• _WHAT YOU HAVE TO DO_: Stop after the line containing "## Reusability"; retype every line of the data before it exactly, starting from the first.

----------

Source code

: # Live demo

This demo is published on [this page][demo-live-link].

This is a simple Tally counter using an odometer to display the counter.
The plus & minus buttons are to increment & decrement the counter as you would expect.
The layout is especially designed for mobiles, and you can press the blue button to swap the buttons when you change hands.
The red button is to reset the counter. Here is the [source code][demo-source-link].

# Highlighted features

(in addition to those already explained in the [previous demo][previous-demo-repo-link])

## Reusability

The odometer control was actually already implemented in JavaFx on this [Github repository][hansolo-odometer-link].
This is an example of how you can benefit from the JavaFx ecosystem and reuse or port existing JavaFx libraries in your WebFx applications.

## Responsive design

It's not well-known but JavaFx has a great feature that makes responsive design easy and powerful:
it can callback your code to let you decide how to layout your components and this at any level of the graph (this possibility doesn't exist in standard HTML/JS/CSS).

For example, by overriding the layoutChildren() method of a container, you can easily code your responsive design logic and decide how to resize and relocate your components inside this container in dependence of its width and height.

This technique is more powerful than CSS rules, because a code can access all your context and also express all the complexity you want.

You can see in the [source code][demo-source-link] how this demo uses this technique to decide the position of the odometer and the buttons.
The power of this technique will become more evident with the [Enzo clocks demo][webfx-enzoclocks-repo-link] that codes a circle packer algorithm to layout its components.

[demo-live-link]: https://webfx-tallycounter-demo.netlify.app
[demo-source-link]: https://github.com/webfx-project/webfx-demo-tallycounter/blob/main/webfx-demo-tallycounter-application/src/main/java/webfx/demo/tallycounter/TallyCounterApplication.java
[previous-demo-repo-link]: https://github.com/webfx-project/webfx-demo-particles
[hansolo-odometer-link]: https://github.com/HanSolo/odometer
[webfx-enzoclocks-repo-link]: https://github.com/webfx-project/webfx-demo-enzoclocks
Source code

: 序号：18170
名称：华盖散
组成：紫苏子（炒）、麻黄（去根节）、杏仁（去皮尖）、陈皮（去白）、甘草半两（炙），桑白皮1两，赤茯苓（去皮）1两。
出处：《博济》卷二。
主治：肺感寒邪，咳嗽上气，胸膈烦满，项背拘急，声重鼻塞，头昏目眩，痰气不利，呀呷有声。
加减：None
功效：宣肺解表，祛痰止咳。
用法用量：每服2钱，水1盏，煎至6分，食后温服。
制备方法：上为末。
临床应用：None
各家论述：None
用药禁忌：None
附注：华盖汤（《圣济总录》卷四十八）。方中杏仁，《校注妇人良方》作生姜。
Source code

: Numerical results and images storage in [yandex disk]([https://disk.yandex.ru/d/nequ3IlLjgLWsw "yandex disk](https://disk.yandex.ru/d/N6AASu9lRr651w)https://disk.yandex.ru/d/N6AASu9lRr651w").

----------

• _YOUR SOLUTION_:
Source code

: # Live demo

This demo is published on [this page][demo-live-link].

This is a simple Tally counter using an odometer to display the counter.
The plus & minus buttons are to increment & decrement the counter as you would expect.
The layout is especially designed for mobiles, and you can press the blue button to swap the buttons when you change hands.
The red button is to reset the counter. Here is the [source code][demo-source-link].

# Highlighted features

(in addition to those already explained in the [previous demo][previous-demo-repo-link])

## Reusability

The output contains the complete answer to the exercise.